If you were to ask an English-Speaking Canadian what his nationality was at any point prior to the First World War, the overwhelming likelihood is that he would tell you that he was British.
This is hardly surprising; for all intents and purposes, English Canadians of the era were British; they had a British culture (with a few ‘regional variations,’ some of which were humourously outlined in the works of Stephen Leacock), learned about British history and the glory of the British Empire in their schools, had a British form of government (whose laws could be overturned by the British Supreme Court), swore their allegiance to the British monarch, and lived under a constitution called the British North America Act.
Now, of course, after World War One, all of this suddenly started to change; the war caused the population to sour (to some extent) upon the whole imperial project, and a sort of local nationalism began to flare-up, amongst the English-speaking population, for the first time. Greater political autonomy followed, and in and fits and starts over the next century or so, Canada gradually tried to assemble a national identity for itself–one which simultaneously distanced itself from its British past, avoided wholesale adoption of Americanism, and was defined broadly enough as to include both French and English speakers. While it is debatable the extent to which this was successful, Canadian nationalists eventually managed to define identity in terms of symbols (the maple leaf, hockey, the Canadian wilderness) and, especially, in terms of values.

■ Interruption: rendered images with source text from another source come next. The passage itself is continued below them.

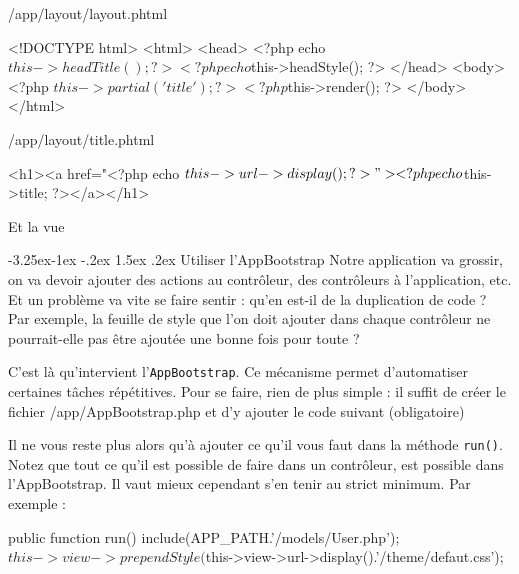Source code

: \documentclass[a4paper,11pt]{article}
\makeatletter
\renewcommand{\subsection}{\@startsection{subsection}{2}{\z@}%
             {-3.25ex\@plus -1ex \@minus -.2ex}%
             {1.5ex \@plus .2ex}%
             {\color{bleuFonce}\normalfont\large\bfseries}}
\makeatother
\begin{document}
/app/layout/layout.phtml
\begin{HTML}
<!DOCTYPE html>
<html>
  <head>
    <?php echo $this->headTitle(); ?>
    <?php echo $this->headStyle(); ?>
  </head>
  <body>
    <?php $this->partial('title'); ?>

    <?php $this->render(); ?>
  </body>
</html>
\end{HTML}

/app/layout/title.phtml
\begin{HTML}
<h1><a href="<?php echo $this->url->display();?>"><?php echo $this->title; ?></a></h1>
\end{HTML}

Et la vue

\subsection{Utiliser l'AppBootstrap}
Notre application va grossir, on va devoir ajouter des actions au contrôleur, des contrôleurs à l'application, etc. Et un problème va vite se faire sentir : qu'en est-il de la duplication de code ? Par exemple, la feuille de style que l'on doit ajouter dans chaque contrôleur ne pourrait-elle pas être ajoutée une bonne fois pour toute ?

C'est là qu'intervient l'\texttt{AppBootstrap}. Ce mécanisme permet d'automatiser certaines tâches répétitives. Pour se faire, rien de plus simple : il suffit de créer le fichier /app/AppBootstrap.php et d'y ajouter le code suivant (obligatoire)

Il ne vous reste plus alors qu'à ajouter ce qu'il vous faut dans la méthode \texttt{run()}. Notez que tout ce qu'il est possible de faire dans un contrôleur, est possible dans l'AppBootstrap. Il vaut mieux cependant s'en tenir au strict minimum. Par exemple :
\begin{PHP}
public function run() {
  include(APP_PATH.'/models/User.php');
  $this->view->prependStyle($this->view->url->display().'/theme/defaut.css');
}
\end{PHP}
\end{document}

Since these nationalists were overwhelmingly on the Left of the political spectrum (right wing intellectuals instead being initially in favour maintaining links to Britain, and then of building them with the United States), the values considered at the core of the Canadian identity are overwhelmingly the values of the Left: Humanism, egalitarianism, multiculturalism, environmentalism, peace and what is often erroneously referred to, by all sides of the political spectrum, as socialism (but is really a liberal economy with government intervention).
Needless to say, this has left Stephen Harper in a bit of an interesting situation, since his policies are diametrically opposed to so many of the values listed as being at the heart of the Canadian identity. His strategy of getting around this has been to try to recycle the old, prewar nationality.
Indeed, looking around Canada today, one gets the impression that everything old is new again. The Harper Regime is spending more than twenty-eight million dollars to commemorate the bicentenial of the War of 1812, while tellingly, they let the 30th anniversary of Canada’s new constitution pass with barely a mention. Meanwhile, the Canadian Navy and the Airforce have had their “Royal” appelation reapplied to them, and now we are hearing that we will even be sharing embassies with the British abroad. Everywhere, the old virtues of the Empire are being ballyhooed once again, and I’m almost surprised that they haven’t tried to bring back the old flag or anthem yet.
Now, of course, I have nothing against Britain: I’ll admit to being quite a connoisseur of their cultural exports. However, I feel no emotional attachment to Britain, and I would wager that the overwhelming majority of my compatriots would say the same. Thus, I expect that the Regime’s efforts will prove unsuccesful. This is 2012, not 1912: nearly twenty percent of Canadian citizens today were born in other countries, and I can’t imagine that or Francophone or Indigenous populations get overly misty thinking about the British Empire either. Moreover, I would guess that the overwhelming majority of British-descended citizens under the age of forty or so would tend to identify more strongly with post-war values. Most likely, what will happen is a historical anomaly, righting itself almost immediately on that long-awaited day when Harper is thrown out of office.